Sesión VIII: Jugar con fuego y la pena del intento

El jugar con fuego te hace fuerte, te alerta, te predispone para lo peor. Y uno juega con fuego porque el corazón se lo pide, porque hay algo que sabemos pendiente y no sabemos si de verdad debería ser así. Pero lo peor del mundo es jugar con fuego en la cabeza, porque uno imagina y se ilusiona, hace castillos de arena con ideas absurdas de un mudo paralelo a la par que se derrumba el que de verdad. Y esas ideas se recrean y se guardan, te esperan durante meses o años buscando el momento para asaltar tu duda, mover tus cimientos y hacerte plantear todas las cosas de tu vida presente, te obligan a tomar decisiones que cambian tu vida para bien o para mal.
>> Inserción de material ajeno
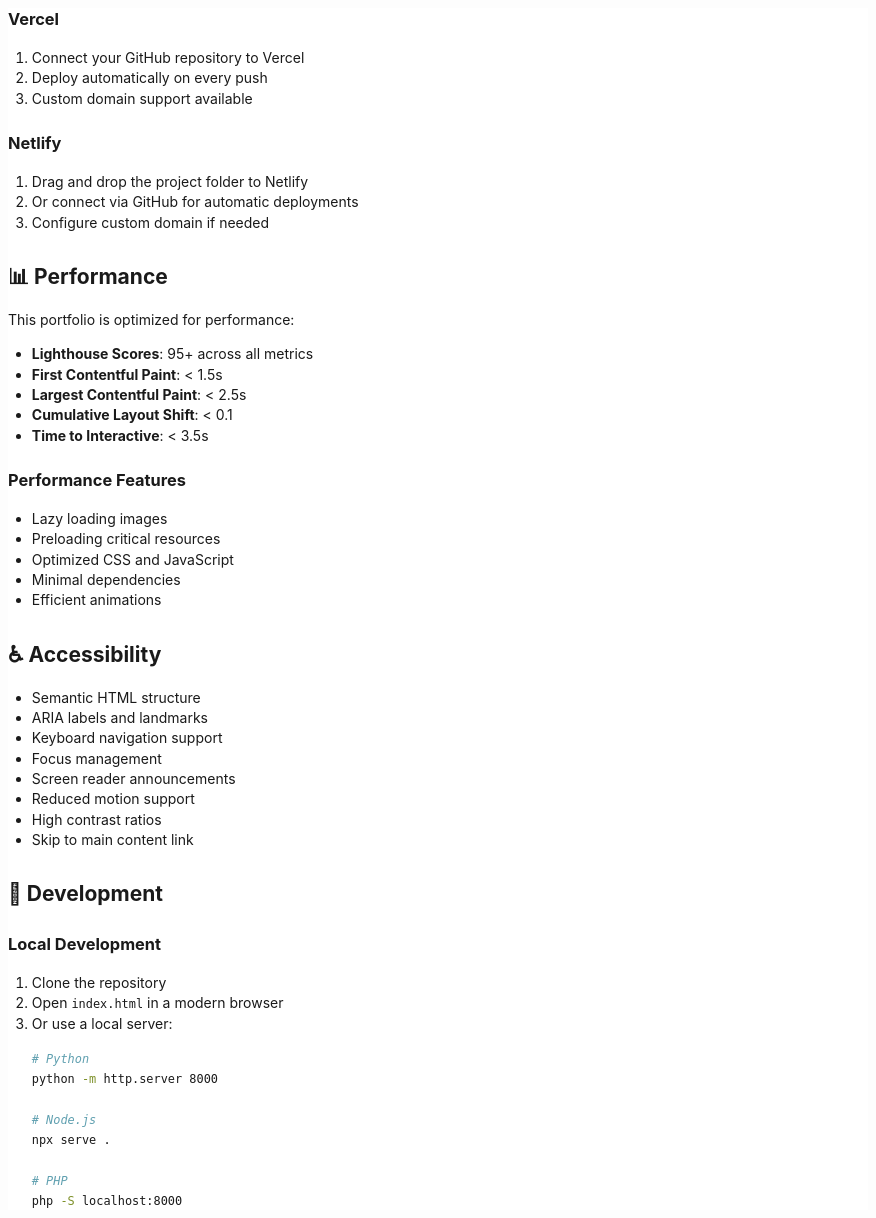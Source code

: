 ### Vercel
1. Connect your GitHub repository to Vercel
2. Deploy automatically on every push
3. Custom domain support available

### Netlify
1. Drag and drop the project folder to Netlify
2. Or connect via GitHub for automatic deployments
3. Configure custom domain if needed

## 📊 Performance

This portfolio is optimized for performance:

- **Lighthouse Scores**: 95+ across all metrics
- **First Contentful Paint**: < 1.5s
- **Largest Contentful Paint**: < 2.5s
- **Cumulative Layout Shift**: < 0.1
- **Time to Interactive**: < 3.5s

### Performance Features
- Lazy loading images
- Preloading critical resources
- Optimized CSS and JavaScript
- Minimal dependencies
- Efficient animations

## ♿ Accessibility

- Semantic HTML structure
- ARIA labels and landmarks
- Keyboard navigation support
- Focus management
- Screen reader announcements
- Reduced motion support
- High contrast ratios
- Skip to main content link

## 🔧 Development

### Local Development
1. Clone the repository
2. Open `index.html` in a modern browser
3. Or use a local server:
   ```bash
   # Python
   python -m http.server 8000
   
   # Node.js
   npx serve .
   
   # PHP
   php -S localhost:8000
   ```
Cuando jugamos con fuego es por algo, porque algo no va bien o no nos cuadra, porque necesitamos sentir una chispa nueva que nos lleve a las aventuras prometidas que nunca llegaron a producirse. Ojalá el fuego no quemara y jugaramos en él en mundos paralelos sólo por matar a ese maldito bicho llamado curiosidad.
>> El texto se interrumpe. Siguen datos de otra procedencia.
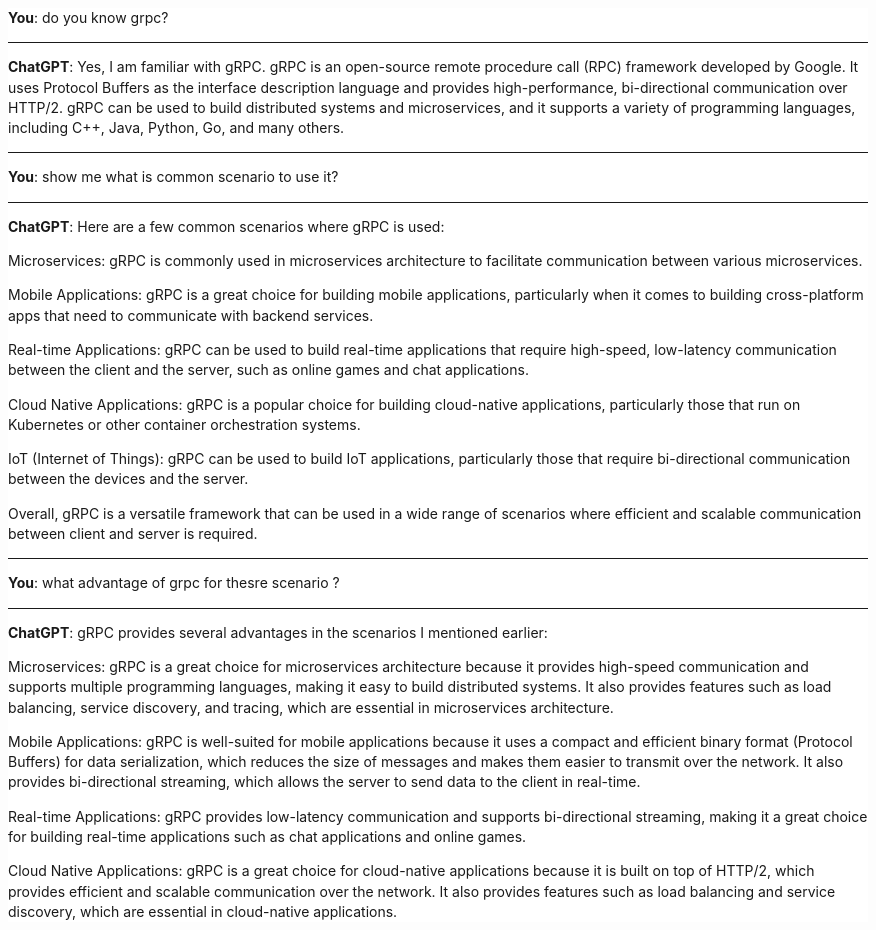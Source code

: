 **You**: do you know grpc?

--------
**ChatGPT**: Yes, I am familiar with gRPC. gRPC is an open-source remote procedure call (RPC) framework developed by Google. It uses Protocol Buffers as the interface description language and provides high-performance, bi-directional communication over HTTP/2. gRPC can be used to build distributed systems and microservices, and it supports a variety of programming languages, including C++, Java, Python, Go, and many others.

--------
**You**: show me what is common scenario to use it?

--------
**ChatGPT**: Here are a few common scenarios where gRPC is used:

Microservices: gRPC is commonly used in microservices architecture to facilitate communication between various microservices.

Mobile Applications: gRPC is a great choice for building mobile applications, particularly when it comes to building cross-platform apps that need to communicate with backend services.

Real-time Applications: gRPC can be used to build real-time applications that require high-speed, low-latency communication between the client and the server, such as online games and chat applications.

Cloud Native Applications: gRPC is a popular choice for building cloud-native applications, particularly those that run on Kubernetes or other container orchestration systems.

IoT (Internet of Things): gRPC can be used to build IoT applications, particularly those that require bi-directional communication between the devices and the server.

Overall, gRPC is a versatile framework that can be used in a wide range of scenarios where efficient and scalable communication between client and server is required.

--------
**You**: what advantage of grpc for thesre scenario ?

--------
**ChatGPT**: gRPC provides several advantages in the scenarios I mentioned earlier:

Microservices: gRPC is a great choice for microservices architecture because it provides high-speed communication and supports multiple programming languages, making it easy to build distributed systems. It also provides features such as load balancing, service discovery, and tracing, which are essential in microservices architecture.

Mobile Applications: gRPC is well-suited for mobile applications because it uses a compact and efficient binary format (Protocol Buffers) for data serialization, which reduces the size of messages and makes them easier to transmit over the network. It also provides bi-directional streaming, which allows the server to send data to the client in real-time.

Real-time Applications: gRPC provides low-latency communication and supports bi-directional streaming, making it a great choice for building real-time applications such as chat applications and online games.

Cloud Native Applications: gRPC is a great choice for cloud-native applications because it is built on top of HTTP/2, which provides efficient and scalable communication over the network. It also provides features such as load balancing and service discovery, which are essential in cloud-native applications.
Por otro lado, la pena de la incertidumbre es algo que mata lentamente, como un cáncer que se agarra a la suerte del decaído, intentando hacerse más fuerte comiéndoselo todo, aún sin saber que con la muerte del sujeto muere uno mismo. He muerto de despejar la incertidumbre tantas veces que ya he olvidado la primera. Y ahora me debato en la incertidumbre de las pérdidas, de un arrebato de pasión y otro de desgana, de sobrevivir al mañana con otra ilusión distinta o algo que me anime o me señale, por dicha, el camino a seguir, porque si me siento de algún modo, ese es el de perdida.